Ворота были закрыты. Ничего удивительного, у Петра Иваныча Дымова масса хлопот, и сидеть на кордоне ему особо некогда. Ладно, подожду.

Я уселся поудобнее, открыв водительскую дверцу, достал бутерброды с сыром и флягу с водой. Я вдруг отчётливо представил себе, как за столом в сказочном тереме, совсем уже недалеко отсюда, сидят ангелы, уплетая шаньги, запивая молоком из высоких стеклянных бокалов, безмолвно беседуя меж собой. Дед Иваныч щурится, пряча улыбку в густой бороде, и моя Ирочка смешливо фыркает, глядя поверх стакана.

Я будто на проволоку налетел. Моя Ирочка. Когда это она моей стала? Голова перегрелась, не иначе.

Я неторопливо жевал бутерброд, размышляя. Усмехнулся. Моей голове перегрев не грозил. Куда дальше-то сходить с ума — некуда. Сам факт моего появления здесь свидетельствует об этом со всей очевидностью.

Ладно, с дурака какой спрос. Поэтому я могу твёрдо заявить — да, моя Ирочка. Пусть не в физическом смысле. Чего притворяться — она стала частью моей души, значит, меня самого. И даже если наше свидание будет последним (мысли о том, что оно вообще может не состояться, я теперь просто не допускал), она моя.

Тут я заметил, что размышляю о смысле бытия не один. Среди спутанных ветвей блестели фосфорическим блеском внимательные кошачьи глаза. Здоровенный тёмно-серый котяра удобно разместился в зарослях и бесстыдно разглядывал меня. И как он там ходит, там же ещё и «егоза»! Мне стало жутко при одной мысли о том, что можно лезть в такие заросли, но кота это, по всей видимости, не смущало.

— Кис-кис… — глупо, конечно. Котяра только чуть прижмурился, не двинувшись с места.

Второй наблюдатель обнаружился в ветвях мощного кедра неподалёку. В тени сидела крупная серая ворона. Она делала вид, что я её совершенно не интересую, поворачивая голову боком. Очень сильно я её не интересую.

Ладно, не будем отвлекаться. Смотрят и смотрят. Когда же дед Иваныч вернётся? А что, если он там и заночует? У него же тут, похоже, ни коровы, ни козы, вообще никакой живности. Кот не в счёт, его доить-поить не надо.

Я доел бутерброд, отряхнул крошки. Завинтил флягу.
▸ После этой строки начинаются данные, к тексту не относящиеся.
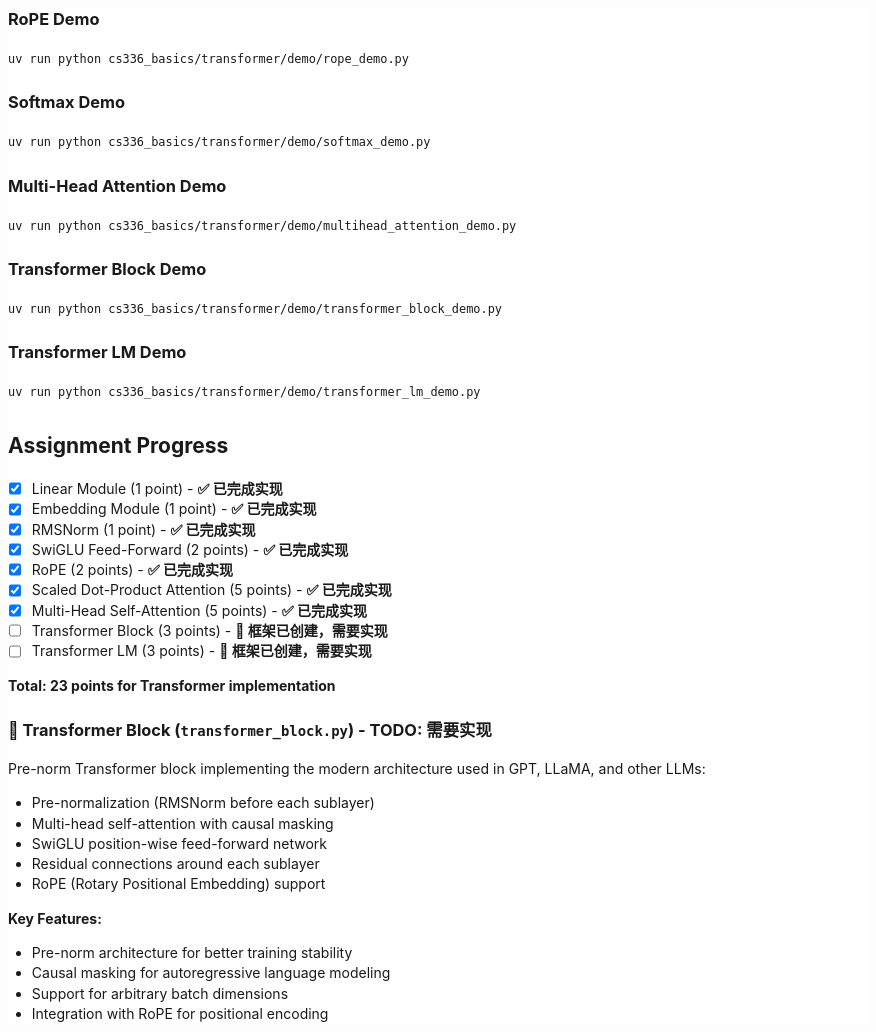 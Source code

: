 ### RoPE Demo
```bash
uv run python cs336_basics/transformer/demo/rope_demo.py
```

### Softmax Demo
```bash
uv run python cs336_basics/transformer/demo/softmax_demo.py
```

### Multi-Head Attention Demo
```bash
uv run python cs336_basics/transformer/demo/multihead_attention_demo.py
```

### Transformer Block Demo
```bash
uv run python cs336_basics/transformer/demo/transformer_block_demo.py
```

### Transformer LM Demo
```bash
uv run python cs336_basics/transformer/demo/transformer_lm_demo.py
```

## Assignment Progress

- [x] Linear Module (1 point) - **✅ 已完成实现**
- [x] Embedding Module (1 point) - **✅ 已完成实现**
- [x] RMSNorm (1 point) - **✅ 已完成实现**
- [x] SwiGLU Feed-Forward (2 points) - **✅ 已完成实现**
- [x] RoPE (2 points) - **✅ 已完成实现**
- [x] Scaled Dot-Product Attention (5 points) - **✅ 已完成实现**
- [x] Multi-Head Self-Attention (5 points) - **✅ 已完成实现**
- [ ] Transformer Block (3 points) - **🔨 框架已创建，需要实现**
- [ ] Transformer LM (3 points) - **🔨 框架已创建，需要实现**

**Total: 23 points for Transformer implementation**

### 🔨 Transformer Block (`transformer_block.py`) - **TODO: 需要实现**

Pre-norm Transformer block implementing the modern architecture used in GPT, LLaMA, and other LLMs:
- Pre-normalization (RMSNorm before each sublayer)
- Multi-head self-attention with causal masking
- SwiGLU position-wise feed-forward network
- Residual connections around each sublayer
- RoPE (Rotary Positional Embedding) support

**Key Features:**
- Pre-norm architecture for better training stability
- Causal masking for autoregressive language modeling
- Support for arbitrary batch dimensions
- Integration with RoPE for positional encoding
Не помру, заночую в машине. Хоть две ночи, хоть три.

* * *

Меня разбудил громкий собачий лай. Я открыл глаза. В боковое стекло, наглухо закрытое для защиты от комаров, царапался Казбек. За ним, заслоняя яркое утреннее солнце, памятником Петру Первому возвышался дед Иваныч, верхом на Чалке.

— Здорово, Рома! Чем, значит, обязаны столь раннему визиту?

Я моргал против света. Непохоже на деда, и слова не его, и интонация не слишком любезна.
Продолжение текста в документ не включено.